The brains of humans are nearly identical, by comparison to the brains of other animals or to other possible brains that could exist. This might suggest that the engineering effort required to move across the human range of intelligences is quite small, compared to the engineering effort required to move from very sub-human to human-level intelligence (e.g. see p21 and 29, p70). The similarity of human brains also suggest that the range of human intelligence is smaller than it seems, and its apparent breadth is due to anthropocentrism (see the same sources). According to these views, board games are an exceptional case–for most problems, it will not take AI very long to close the gap between “mediocre human” and “excellent human.”
However, we should not be surprised to find meaningful variation in the cognitive performance regardless of the difficulty of improving the human brain. This makes it difficult to infer much from the observed variations.
Why should we not be surprised? De novo deleterious mutations are introduced into the genome with each generation, and the prevalence of such mutations is determined by the balance of mutation rates and negative selection. If de novo mutations significantly impact cognitive performance, then there must necessarily be significant selection for higher intelligence–and hence behaviorally relevant differences in intelligence. This balance is determined entirely by the mutation rate, the strength of selection for intelligence, and the negative impact of the average mutation.
You can often make a machine worse by breaking a random piece, but this does not mean that the machine was easy to design or that you can make the machine better by adding a random piece. Similarly, levels of variation of cognitive performance in humans may tell us very little about the difficulty of making a human-level intelligence smarter.
In the extreme case, we can observe that brain-dead humans often have very similar cognitive architectures. But this does not mean that it is easy to start from an AI at the level of a dead human and reach one at the level of a living human.
Because we should not be surprised to see significant variation–independent of the underlying facts about intelligence–we cannot infer very much from this variation. The strength of our conclusions are limited by the extent of our possible surprise.

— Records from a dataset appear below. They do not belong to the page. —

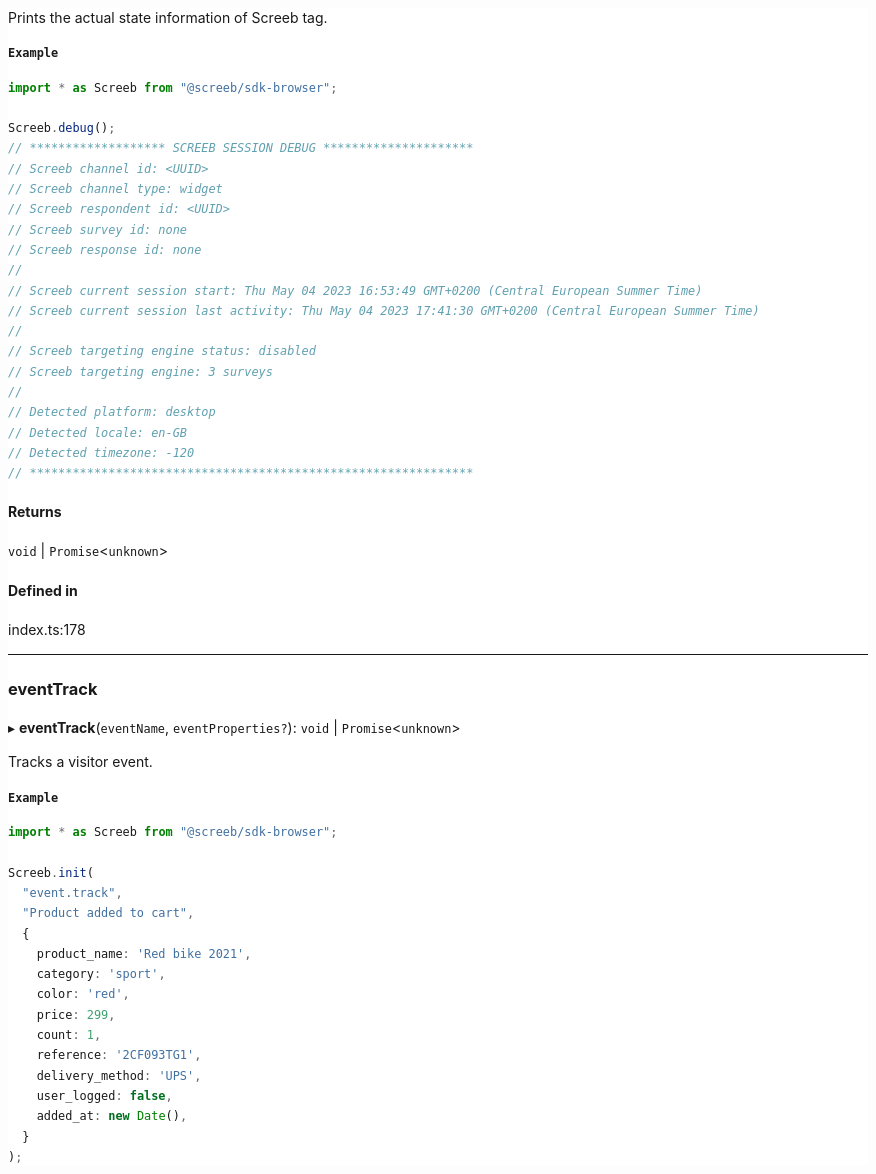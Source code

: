Prints the actual state information of Screeb tag.

**`Example`**

```ts
import * as Screeb from "@screeb/sdk-browser";

Screeb.debug();
// ******************* SCREEB SESSION DEBUG *********************
// Screeb channel id: <UUID>
// Screeb channel type: widget
// Screeb respondent id: <UUID>
// Screeb survey id: none
// Screeb response id: none
//
// Screeb current session start: Thu May 04 2023 16:53:49 GMT+0200 (Central European Summer Time)
// Screeb current session last activity: Thu May 04 2023 17:41:30 GMT+0200 (Central European Summer Time)
//
// Screeb targeting engine status: disabled
// Screeb targeting engine: 3 surveys
//
// Detected platform: desktop
// Detected locale: en-GB
// Detected timezone: -120
// **************************************************************
```

#### Returns

`void` \| `Promise`<`unknown`\>

#### Defined in

index.ts:178

___

### eventTrack

▸ **eventTrack**(`eventName`, `eventProperties?`): `void` \| `Promise`<`unknown`\>

Tracks a visitor event.

**`Example`**

```ts
import * as Screeb from "@screeb/sdk-browser";

Screeb.init(
  "event.track",
  "Product added to cart",
  {
    product_name: 'Red bike 2021',
    category: 'sport',
    color: 'red',
    price: 299,
    count: 1,
    reference: '2CF093TG1',
    delivery_method: 'UPS',
    user_logged: false,
    added_at: new Date(),
  }
);
```
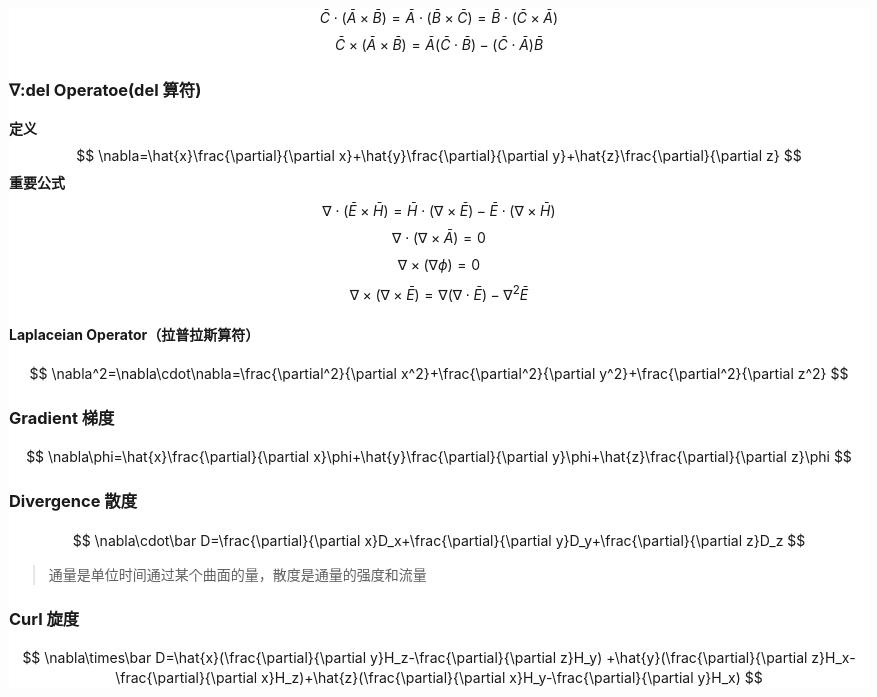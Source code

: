 $$
\bar C\cdot (\bar A\times \bar B)=\bar A\cdot (\bar B\times \bar C)=\bar B\cdot (\bar C\times \bar A)
$$
$$
\bar C\times (\bar A\times \bar B)=\bar A(\bar C\cdot \bar B)-(\bar C\cdot \bar A)\bar B 
$$

### $\nabla$:del Operatoe(del 算符)

**定义**
$$
\nabla=\hat{x}\frac{\partial}{\partial x}+\hat{y}\frac{\partial}{\partial y}+\hat{z}\frac{\partial}{\partial z}
$$
**重要公式**
$$
\nabla \cdot(\bar E\times \bar H)=\bar H \cdot(\nabla \times \bar E)-\bar E \cdot(\nabla \times \bar H)
$$
$$
\nabla\cdot(\nabla \times \bar A)=0
$$
$$
\nabla \times(\nabla \phi)=0
$$
$$
\nabla \times(\nabla\times\bar E)=\nabla(\nabla\cdot\bar E)-\nabla^2\bar E
$$

#### Laplaceian Operator（拉普拉斯算符）
$$
\nabla^2=\nabla\cdot\nabla=\frac{\partial^2}{\partial x^2}+\frac{\partial^2}{\partial y^2}+\frac{\partial^2}{\partial z^2}
$$

### Gradient 梯度
$$
\nabla\phi=\hat{x}\frac{\partial}{\partial x}\phi+\hat{y}\frac{\partial}{\partial y}\phi+\hat{z}\frac{\partial}{\partial z}\phi
$$

### Divergence 散度
$$
\nabla\cdot\bar D=\frac{\partial}{\partial x}D_x+\frac{\partial}{\partial y}D_y+\frac{\partial}{\partial z}D_z
$$

> 通量是单位时间通过某个曲面的量，散度是通量的强度和流量

### Curl 旋度
$$
\nabla\times\bar D=\hat{x}(\frac{\partial}{\partial y}H_z-\frac{\partial}{\partial z}H_y)
+\hat{y}(\frac{\partial}{\partial z}H_x-\frac{\partial}{\partial x}H_z)+\hat{z}(\frac{\partial}{\partial x}H_y-\frac{\partial}{\partial y}H_x)
$$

By better understanding the sources of variation in human performance we may be able to make stronger conclusions. For example, if human intelligence is improving rapidly due to the introduction of new architectural improvements to the brain, this suggests that discovering architectural improvements is not too difficult. If we discover that spending more energy on thinking makes humans substantially smarter, this suggests that scaling up intelligences leads to large performance changes. And so on. Existing research in biology addresses the role of deleterious mutations, and depending on the results this literature could be used to draw meaningful inferences.
These considerations also suggest that brain similarity can’t tell us much about the “true” range of human performance. This isn’t too surprising, in light of the analogy with other domains. For example, although the bodies of different runners have nearly identical designs, the worst runners are not nearly as good as the best.
xxx[This background rate of human-range crossing is less informative about the future in scenarios where the increasing machine performance of interest is coming about in a substantially different way from how it came about in the past. For instance, it is sometimes hypothesized that major performance improvements will come from fast ‘recursive self improvement’, in which case the characteristic time scale might be much faster. However the scale of the human performance range (and time to cross it) relative to the area below the human range should still be informative.]